Morning Report, September 28th: A World of Rattling Sabers, Catching Polanski, Obama: Muslim Community Organizer or Olympic Champion (?), Covering Illegals, Fawning over Clinton, and the Michael Moore Alternative

Morning Report, September 28th: A World of Rattling Sabers, Catching Polanski, Obama: Muslim Community Organizer or Olympic Champion (?), Covering Illegals, Fawning over Clinton, and the Michael Moore Alternative September 28, 2009

One Christian’s perspective on the day’s news:

1.  A lot of saber-rattling in the world today.  Iran test-fired missiles on three separate occasions over the weekend, missiles capable of delivering a warhead to Israel, parts of Europe, and U.S. military bases throughout the Middle East (the missiles have a range of 1200 miles).  Initially, even after the announcement of Iran’s second nuclear facility (which was known to U.S. intelligence beforehand), the Obama administration spoke of a deadline of December for Iran to change its ways.  Of course, we had a deadline of early September, but that came and went with a 5-page joke of a letter agreeing to talk about anything but their nuclear program.  Others are pressing for much swifter action from Iran.
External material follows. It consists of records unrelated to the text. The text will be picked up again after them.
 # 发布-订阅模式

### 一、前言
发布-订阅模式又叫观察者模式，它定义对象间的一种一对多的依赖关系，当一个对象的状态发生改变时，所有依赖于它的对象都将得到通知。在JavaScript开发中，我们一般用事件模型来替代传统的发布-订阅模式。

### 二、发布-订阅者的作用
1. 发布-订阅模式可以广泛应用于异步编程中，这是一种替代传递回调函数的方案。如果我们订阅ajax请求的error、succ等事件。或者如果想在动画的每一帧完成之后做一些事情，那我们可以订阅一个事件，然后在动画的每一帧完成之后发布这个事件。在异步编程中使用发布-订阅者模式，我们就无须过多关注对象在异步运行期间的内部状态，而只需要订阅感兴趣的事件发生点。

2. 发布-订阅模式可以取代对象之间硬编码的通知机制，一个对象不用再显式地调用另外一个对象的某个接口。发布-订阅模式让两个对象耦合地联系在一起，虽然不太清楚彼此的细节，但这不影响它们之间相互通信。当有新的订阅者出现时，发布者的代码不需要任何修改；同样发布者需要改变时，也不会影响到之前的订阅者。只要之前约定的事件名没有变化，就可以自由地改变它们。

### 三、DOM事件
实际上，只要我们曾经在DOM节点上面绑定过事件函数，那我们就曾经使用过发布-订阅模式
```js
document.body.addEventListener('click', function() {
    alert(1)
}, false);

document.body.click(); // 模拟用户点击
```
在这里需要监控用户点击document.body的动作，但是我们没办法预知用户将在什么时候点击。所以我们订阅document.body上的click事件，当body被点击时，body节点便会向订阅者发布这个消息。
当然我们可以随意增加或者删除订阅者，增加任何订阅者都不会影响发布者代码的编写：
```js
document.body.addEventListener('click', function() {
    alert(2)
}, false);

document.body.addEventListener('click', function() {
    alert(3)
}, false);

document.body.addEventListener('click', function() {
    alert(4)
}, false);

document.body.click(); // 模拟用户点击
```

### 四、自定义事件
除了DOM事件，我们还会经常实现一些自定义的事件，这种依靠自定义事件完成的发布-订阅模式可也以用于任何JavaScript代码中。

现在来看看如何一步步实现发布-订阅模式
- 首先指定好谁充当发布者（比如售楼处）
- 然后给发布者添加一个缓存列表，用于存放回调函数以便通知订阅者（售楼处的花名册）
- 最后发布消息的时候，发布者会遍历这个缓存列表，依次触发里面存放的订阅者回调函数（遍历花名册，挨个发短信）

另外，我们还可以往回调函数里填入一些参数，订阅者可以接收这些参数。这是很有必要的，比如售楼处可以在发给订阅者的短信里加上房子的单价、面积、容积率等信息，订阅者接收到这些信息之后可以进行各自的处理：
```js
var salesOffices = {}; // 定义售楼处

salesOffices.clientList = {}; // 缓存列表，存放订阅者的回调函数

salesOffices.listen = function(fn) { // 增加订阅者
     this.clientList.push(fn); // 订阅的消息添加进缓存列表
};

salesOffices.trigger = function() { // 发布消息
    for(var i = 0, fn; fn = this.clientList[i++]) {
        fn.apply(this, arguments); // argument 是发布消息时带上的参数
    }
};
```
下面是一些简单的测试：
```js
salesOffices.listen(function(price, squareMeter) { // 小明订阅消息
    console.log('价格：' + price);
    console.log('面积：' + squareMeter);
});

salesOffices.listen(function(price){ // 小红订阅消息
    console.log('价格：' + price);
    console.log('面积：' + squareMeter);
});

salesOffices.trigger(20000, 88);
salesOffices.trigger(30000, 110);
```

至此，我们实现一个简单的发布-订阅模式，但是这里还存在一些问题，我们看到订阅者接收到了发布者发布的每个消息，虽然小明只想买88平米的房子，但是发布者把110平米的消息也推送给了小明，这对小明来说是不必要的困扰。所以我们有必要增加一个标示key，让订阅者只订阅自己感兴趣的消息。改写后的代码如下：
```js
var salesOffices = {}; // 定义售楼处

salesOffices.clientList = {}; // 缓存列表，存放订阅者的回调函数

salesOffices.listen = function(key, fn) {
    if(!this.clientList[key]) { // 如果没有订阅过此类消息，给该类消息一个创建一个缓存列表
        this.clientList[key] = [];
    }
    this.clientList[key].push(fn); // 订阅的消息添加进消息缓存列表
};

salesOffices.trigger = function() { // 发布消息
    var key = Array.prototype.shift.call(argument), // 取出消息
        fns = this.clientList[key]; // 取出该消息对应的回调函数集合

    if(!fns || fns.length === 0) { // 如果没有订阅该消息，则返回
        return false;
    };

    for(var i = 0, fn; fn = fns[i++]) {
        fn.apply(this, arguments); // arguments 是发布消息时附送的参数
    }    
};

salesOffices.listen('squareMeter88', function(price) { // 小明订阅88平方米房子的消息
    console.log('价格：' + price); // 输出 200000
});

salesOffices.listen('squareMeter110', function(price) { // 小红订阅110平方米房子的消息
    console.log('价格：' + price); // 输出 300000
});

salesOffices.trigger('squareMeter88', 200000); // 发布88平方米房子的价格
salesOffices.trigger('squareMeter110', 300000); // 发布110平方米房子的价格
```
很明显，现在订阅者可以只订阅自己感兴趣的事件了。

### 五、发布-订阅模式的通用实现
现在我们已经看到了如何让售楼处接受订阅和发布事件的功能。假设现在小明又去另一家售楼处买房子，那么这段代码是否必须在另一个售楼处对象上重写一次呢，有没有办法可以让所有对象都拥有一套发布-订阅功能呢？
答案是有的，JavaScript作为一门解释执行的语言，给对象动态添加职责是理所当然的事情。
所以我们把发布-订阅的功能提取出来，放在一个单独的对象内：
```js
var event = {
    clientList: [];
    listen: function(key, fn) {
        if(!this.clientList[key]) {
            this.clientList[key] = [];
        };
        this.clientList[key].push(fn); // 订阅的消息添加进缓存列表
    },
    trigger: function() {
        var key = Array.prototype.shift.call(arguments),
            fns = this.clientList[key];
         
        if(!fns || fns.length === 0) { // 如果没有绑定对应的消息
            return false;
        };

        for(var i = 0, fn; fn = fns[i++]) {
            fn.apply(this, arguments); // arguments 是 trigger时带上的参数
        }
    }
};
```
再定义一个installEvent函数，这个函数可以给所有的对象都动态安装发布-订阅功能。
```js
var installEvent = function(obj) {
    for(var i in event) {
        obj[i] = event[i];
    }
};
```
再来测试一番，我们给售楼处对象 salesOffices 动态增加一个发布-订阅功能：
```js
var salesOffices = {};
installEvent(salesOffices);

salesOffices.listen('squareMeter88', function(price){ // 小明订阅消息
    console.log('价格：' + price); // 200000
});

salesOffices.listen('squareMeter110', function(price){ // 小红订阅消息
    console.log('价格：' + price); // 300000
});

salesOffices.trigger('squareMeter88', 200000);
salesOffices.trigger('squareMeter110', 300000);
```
My impression is that the Obama administration is trying not to do or say anything too provocative, for fear that it would derail the plan to sit down with the Iranians in a week or so.  Even though the Iranians have said they will not discuss their nuclear program, we are assuming this is a public front.  We are assuming that once the honey pot gets sweet enough, the Iranians will be willing to cut a deal.  I’m not so sure this is true.  Saddam refused to fully cooperate in large part (according to insider accounts) because he believed that we would never attack.  Ahmadinejad may be even more justified in such an opinion.  But will Israel not strike at the nuclear facilities?  If Israel does it, it risks igniting a regional war.  If the United States, or NATO or the UN undertook to bomb them, the chances of a war are lower, lower still, and lowest.  We need to be careful not to put Israel into a position where it feels that it faces extinction unless it strikes first; the consequences could be devastating.

2.  At the same time, India claims it now has high-yield warheads, in the 200 kiloton range.  At the UN General Assembly, Obama proposed that India enter into the Non-Proliferation Treaty (it is not a signee) as a non-nuclear state, and India vehemently refused.

3.  OBAMA: MUSLIM COMMUNITY ORGANIZER?  Muslim Prayers in DC in front of the Capitol building.  Some controversy over the organizers, one of whom has defended terrorists in court, but what I found interesting was that some of the Muslims in attendance were convinced that Obama himself had organized the event.  The conspiracy theorists are going to love that one!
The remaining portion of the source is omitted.